_What the exercise asks_
Counting only lines that contain the word "into", state the total for the listing below and nothing else.

_Listed entries_
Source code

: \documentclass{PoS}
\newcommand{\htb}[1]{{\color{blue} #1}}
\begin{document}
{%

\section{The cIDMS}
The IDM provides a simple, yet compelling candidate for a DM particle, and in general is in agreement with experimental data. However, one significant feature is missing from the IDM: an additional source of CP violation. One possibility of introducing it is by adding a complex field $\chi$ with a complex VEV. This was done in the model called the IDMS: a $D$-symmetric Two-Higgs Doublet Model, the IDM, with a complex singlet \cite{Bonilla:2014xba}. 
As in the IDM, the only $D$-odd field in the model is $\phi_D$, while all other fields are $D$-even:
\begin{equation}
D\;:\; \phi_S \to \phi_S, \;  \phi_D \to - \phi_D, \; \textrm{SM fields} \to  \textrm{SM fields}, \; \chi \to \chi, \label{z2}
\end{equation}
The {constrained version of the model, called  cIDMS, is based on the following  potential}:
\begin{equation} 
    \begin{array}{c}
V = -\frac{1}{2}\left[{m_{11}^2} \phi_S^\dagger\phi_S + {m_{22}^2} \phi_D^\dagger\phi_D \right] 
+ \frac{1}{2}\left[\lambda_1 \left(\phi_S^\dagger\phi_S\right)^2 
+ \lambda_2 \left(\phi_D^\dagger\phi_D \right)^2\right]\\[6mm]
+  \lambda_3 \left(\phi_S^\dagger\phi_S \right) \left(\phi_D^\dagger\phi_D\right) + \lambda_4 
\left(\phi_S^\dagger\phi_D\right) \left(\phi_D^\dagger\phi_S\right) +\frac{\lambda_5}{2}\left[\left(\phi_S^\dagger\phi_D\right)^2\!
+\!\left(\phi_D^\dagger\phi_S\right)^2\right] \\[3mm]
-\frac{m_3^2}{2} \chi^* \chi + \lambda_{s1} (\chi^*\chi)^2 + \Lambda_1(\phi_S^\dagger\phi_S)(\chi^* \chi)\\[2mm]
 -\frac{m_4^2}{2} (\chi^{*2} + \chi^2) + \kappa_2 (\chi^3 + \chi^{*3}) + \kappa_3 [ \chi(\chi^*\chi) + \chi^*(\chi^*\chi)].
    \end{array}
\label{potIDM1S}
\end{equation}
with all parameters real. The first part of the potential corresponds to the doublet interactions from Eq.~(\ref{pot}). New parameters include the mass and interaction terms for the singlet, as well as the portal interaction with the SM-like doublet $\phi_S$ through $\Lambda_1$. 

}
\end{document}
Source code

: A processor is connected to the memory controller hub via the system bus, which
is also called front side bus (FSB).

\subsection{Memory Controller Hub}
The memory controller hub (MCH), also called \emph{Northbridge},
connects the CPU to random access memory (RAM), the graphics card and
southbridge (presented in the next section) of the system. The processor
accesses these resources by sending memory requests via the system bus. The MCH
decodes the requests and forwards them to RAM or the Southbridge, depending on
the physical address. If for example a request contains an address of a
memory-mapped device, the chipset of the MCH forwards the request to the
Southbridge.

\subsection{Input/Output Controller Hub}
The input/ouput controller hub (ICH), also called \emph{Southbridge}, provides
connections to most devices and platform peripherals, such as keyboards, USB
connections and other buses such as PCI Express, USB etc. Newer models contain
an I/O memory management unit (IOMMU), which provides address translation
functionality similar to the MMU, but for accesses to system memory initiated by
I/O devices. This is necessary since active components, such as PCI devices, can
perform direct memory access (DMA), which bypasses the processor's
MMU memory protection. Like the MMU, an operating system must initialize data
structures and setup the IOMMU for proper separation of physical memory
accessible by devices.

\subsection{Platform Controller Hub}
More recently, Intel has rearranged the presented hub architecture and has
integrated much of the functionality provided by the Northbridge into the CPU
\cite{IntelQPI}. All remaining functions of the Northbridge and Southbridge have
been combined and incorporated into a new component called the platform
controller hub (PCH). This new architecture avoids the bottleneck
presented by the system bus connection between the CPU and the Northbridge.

_Exercise answer_
2